Estatísticas e Análises | 24 de novembro de 2015

Hospital Mãe de Deus reúne profissionais da comunicação para debate sobre oncologia

4º Encontro de Jornalismo aborda o cenário dos tratamentos contra o câncer
Hospital Mãe de Deus reúne profissionais da comunicação para debate sobre oncologia

O Instituto do Câncer Mãe de Deus realizou, dia 20 de novembro, a 4ª edição do Encontro de Jornalismo. A atividade, que reuniu mais de 30 jornalistas de todo o Brasil, serviu de treinamento e ampliação dos conhecimentos em oncologia para estes profissionais, responsáveis pela comunicação e disseminação dos avanços nesta área. A atividade, realizada no Mãe de Deus Center, durou o dia inteiro e foi dividida em uma série de palestras.

Na primeira, Dr. André Fay (foto acima) falou da Base Científica para Avanços da Oncologia.

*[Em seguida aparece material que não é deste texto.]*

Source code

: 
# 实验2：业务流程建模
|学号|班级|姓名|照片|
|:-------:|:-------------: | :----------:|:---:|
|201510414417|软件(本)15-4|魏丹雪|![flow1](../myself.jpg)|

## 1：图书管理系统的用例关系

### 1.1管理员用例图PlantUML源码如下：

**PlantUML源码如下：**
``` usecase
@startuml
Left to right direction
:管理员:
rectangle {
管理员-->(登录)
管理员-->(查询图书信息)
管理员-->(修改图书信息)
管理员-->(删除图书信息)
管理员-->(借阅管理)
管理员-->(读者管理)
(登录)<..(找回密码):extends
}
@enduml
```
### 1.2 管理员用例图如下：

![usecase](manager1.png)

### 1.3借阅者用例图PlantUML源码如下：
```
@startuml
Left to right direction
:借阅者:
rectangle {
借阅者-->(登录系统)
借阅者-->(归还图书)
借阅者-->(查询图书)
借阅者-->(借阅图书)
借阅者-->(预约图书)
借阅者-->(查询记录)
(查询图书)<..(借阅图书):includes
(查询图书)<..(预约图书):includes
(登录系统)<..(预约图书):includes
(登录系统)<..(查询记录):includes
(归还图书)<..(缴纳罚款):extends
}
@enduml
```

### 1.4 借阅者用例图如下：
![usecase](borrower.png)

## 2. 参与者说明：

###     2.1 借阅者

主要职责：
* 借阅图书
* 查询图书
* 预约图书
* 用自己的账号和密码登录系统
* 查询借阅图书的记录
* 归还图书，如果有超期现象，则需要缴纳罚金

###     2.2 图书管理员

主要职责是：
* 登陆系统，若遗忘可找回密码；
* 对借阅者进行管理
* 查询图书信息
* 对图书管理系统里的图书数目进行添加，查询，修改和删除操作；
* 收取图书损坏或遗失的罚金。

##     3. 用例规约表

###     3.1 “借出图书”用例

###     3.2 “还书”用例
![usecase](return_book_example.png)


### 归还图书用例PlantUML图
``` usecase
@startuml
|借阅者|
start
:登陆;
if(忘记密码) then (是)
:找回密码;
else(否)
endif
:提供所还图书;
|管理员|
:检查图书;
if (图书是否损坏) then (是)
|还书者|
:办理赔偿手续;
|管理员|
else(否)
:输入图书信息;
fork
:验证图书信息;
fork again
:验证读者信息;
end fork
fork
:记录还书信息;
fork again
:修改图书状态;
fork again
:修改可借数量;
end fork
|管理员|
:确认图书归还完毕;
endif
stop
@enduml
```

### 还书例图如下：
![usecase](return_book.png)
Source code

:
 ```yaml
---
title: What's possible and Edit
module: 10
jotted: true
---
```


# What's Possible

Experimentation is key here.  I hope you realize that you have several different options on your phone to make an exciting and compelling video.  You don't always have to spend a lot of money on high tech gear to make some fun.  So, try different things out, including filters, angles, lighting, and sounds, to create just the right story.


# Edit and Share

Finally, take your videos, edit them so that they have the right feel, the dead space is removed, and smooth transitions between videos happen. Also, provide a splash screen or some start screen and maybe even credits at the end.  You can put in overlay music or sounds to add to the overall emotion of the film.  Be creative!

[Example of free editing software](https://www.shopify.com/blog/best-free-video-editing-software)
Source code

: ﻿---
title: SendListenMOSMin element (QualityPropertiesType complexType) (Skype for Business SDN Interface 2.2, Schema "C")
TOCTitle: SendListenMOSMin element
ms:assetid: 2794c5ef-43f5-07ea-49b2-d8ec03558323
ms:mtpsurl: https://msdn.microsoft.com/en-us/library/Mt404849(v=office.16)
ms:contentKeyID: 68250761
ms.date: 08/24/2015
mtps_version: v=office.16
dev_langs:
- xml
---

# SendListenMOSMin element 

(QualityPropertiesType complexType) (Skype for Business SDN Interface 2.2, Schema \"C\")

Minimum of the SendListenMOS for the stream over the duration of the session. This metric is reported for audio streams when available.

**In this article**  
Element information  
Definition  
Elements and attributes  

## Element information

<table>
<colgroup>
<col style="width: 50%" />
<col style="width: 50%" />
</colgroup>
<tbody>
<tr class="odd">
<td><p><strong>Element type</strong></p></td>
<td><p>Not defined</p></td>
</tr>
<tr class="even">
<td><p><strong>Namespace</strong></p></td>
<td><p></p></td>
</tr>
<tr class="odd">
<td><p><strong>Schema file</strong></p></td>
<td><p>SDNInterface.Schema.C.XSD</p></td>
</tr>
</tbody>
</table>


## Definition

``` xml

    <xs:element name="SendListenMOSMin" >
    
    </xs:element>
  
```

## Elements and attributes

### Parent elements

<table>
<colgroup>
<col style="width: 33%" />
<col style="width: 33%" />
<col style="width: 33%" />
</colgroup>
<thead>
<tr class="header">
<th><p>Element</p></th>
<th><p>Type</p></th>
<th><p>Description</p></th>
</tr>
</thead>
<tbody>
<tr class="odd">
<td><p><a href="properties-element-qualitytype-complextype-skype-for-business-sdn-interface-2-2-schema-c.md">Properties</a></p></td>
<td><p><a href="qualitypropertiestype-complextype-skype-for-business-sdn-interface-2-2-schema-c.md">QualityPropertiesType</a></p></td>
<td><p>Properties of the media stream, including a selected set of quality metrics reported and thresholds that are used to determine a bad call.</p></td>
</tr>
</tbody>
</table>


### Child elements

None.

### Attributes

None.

Além de conceitos básicos, o especialista também abordou o que é o como se faz uma pesquisa na área.

“O câncer é um problema global e muito importante. Quando olhamos os números de novos casos, vemos um aumento, a estimativa é que a gente dobre os casos até 2030. A mortalidade também está aumentando. Temos que estar preparados para enfrentar essa doença de diferentes formas. Com novos tratamentos, cuidando dos pacientes, divulgando informações”. Segundo Dr. Fay, até 2030 a estimativa é de que 80 milhões de pessoas serão sobreviventes do câncer ou estarão em tratamento, convivendo com a doença.

Conforme dados do INCA, há um aumento da mortalidade, e a incidência traz também um paradoxo. “Provavelmente os pacientes chegam em estágios mais avançados, quando não dá para reverter o quadro, além da falta de acesso de tratamentos que existem em países desenvolvidos”. O especialista diz que, embora muito lentamente, “de uma forma geral, estamos vencendo o câncer”, afirmou.

Ao explicar que o tumor é resultado de uma célula que foge do controle do sistema imunológico, ele destaca que “ temos que entender cada peça desse processo para desenvolver terapias”. Cada tipo de câncer tem seus genes específicos, que regulam o processo. “São doenças muito heterogêneas, biologicamente complexas. Cada gene alterado que possa regular esse processo, são de alguma forma alvos que podemos atacar para fazer com que os processos voltem ao normal”.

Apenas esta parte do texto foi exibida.